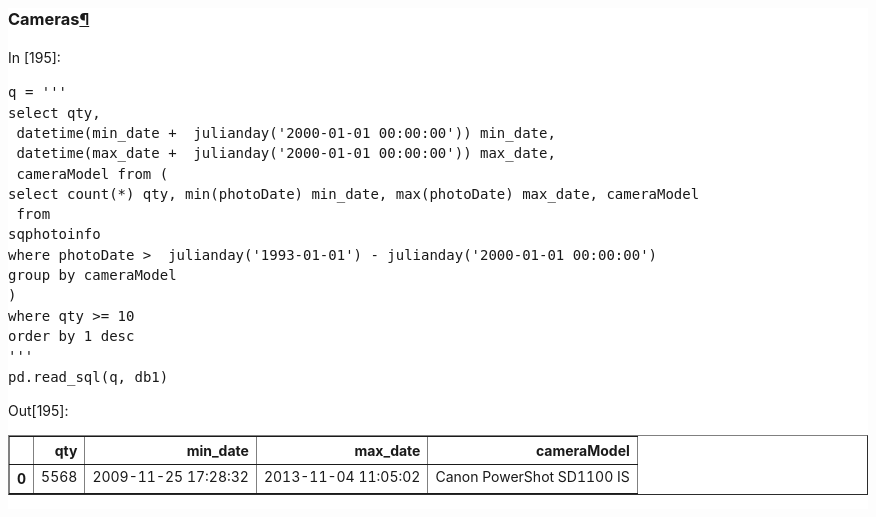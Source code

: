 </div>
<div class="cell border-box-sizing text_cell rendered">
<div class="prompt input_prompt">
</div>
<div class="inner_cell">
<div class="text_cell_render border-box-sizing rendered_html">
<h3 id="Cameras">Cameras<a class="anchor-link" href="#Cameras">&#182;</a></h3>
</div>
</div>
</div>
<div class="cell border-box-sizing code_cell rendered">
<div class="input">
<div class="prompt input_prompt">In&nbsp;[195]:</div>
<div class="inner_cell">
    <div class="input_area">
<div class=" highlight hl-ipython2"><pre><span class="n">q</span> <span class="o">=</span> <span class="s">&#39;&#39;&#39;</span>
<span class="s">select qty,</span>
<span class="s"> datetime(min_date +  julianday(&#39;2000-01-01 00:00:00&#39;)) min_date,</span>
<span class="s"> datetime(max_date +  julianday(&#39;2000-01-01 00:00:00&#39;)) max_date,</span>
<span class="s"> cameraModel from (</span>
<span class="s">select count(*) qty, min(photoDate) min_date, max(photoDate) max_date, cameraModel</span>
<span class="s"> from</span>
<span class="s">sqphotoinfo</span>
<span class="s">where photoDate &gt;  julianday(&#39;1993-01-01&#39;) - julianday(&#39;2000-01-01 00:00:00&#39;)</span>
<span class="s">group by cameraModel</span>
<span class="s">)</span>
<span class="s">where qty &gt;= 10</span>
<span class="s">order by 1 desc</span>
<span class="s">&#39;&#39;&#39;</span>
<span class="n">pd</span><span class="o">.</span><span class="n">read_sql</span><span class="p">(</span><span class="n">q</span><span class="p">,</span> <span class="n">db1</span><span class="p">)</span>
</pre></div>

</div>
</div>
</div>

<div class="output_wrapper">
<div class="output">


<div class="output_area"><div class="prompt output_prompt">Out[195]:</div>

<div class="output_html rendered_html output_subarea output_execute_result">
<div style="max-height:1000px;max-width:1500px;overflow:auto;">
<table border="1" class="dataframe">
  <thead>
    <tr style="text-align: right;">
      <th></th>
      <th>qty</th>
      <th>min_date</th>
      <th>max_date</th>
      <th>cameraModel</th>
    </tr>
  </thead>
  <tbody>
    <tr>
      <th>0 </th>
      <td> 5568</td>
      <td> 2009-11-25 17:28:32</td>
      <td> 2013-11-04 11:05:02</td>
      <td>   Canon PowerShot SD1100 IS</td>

---

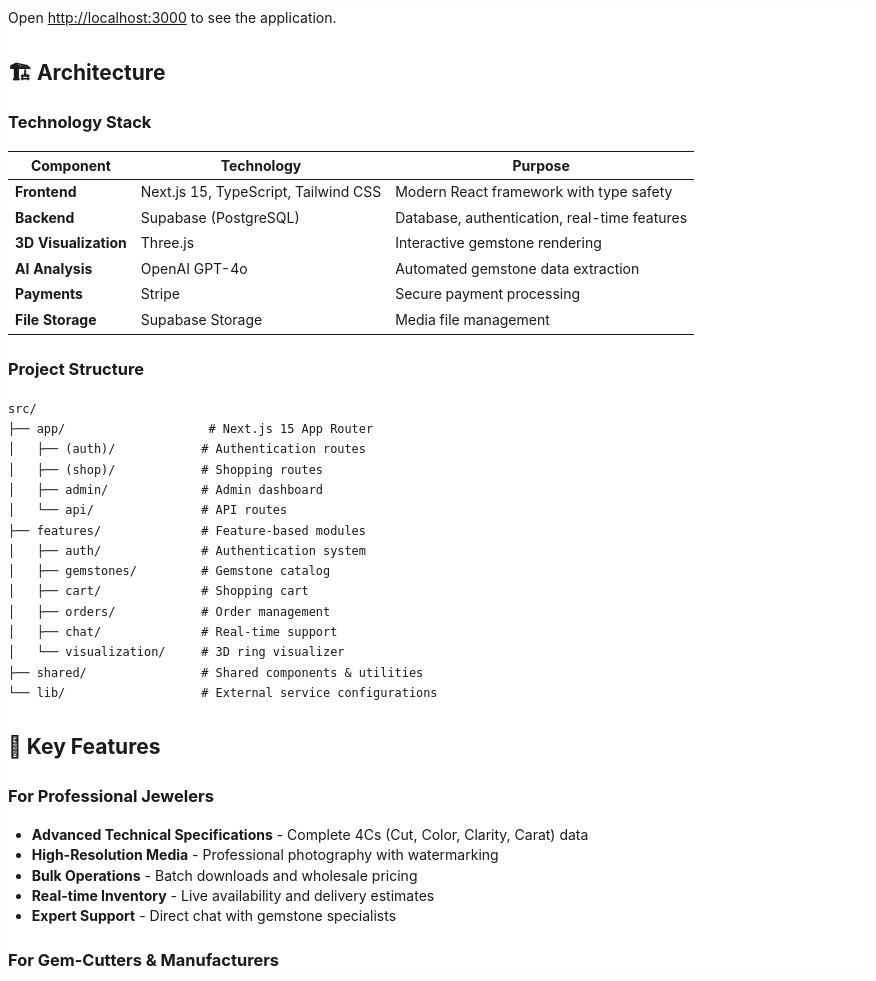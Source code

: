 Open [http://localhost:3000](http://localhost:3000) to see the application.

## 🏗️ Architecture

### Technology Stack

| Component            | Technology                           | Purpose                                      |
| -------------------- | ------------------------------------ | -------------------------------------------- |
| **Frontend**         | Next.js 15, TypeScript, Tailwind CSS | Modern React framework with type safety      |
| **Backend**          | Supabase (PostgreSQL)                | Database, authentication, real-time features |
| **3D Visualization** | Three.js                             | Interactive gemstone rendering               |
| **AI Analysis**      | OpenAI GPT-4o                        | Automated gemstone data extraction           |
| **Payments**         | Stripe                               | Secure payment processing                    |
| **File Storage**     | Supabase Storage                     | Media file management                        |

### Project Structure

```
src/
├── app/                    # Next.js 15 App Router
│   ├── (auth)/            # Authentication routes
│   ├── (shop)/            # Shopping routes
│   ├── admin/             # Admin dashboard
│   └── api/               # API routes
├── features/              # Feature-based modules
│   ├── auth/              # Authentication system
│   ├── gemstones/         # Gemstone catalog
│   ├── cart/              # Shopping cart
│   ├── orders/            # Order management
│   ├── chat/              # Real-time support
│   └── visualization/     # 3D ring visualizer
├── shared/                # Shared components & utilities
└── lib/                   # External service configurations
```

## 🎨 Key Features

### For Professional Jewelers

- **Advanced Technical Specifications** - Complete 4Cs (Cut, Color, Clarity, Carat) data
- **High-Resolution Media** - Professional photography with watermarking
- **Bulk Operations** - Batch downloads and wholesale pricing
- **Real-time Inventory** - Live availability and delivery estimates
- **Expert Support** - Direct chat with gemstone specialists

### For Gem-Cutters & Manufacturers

» **EXERCISE DIRECTIONS**
Produce a word-for-word copy of everything above from the line holding "<td> 5568</td>" down to the line holding "PowerShot SD1100 IS</td>", with both of those lines kept.

» **YOUR RESPONSE**
      <td> 5568</td>
      <td> 2009-11-25 17:28:32</td>
      <td> 2013-11-04 11:05:02</td>
      <td>   Canon PowerShot SD1100 IS</td>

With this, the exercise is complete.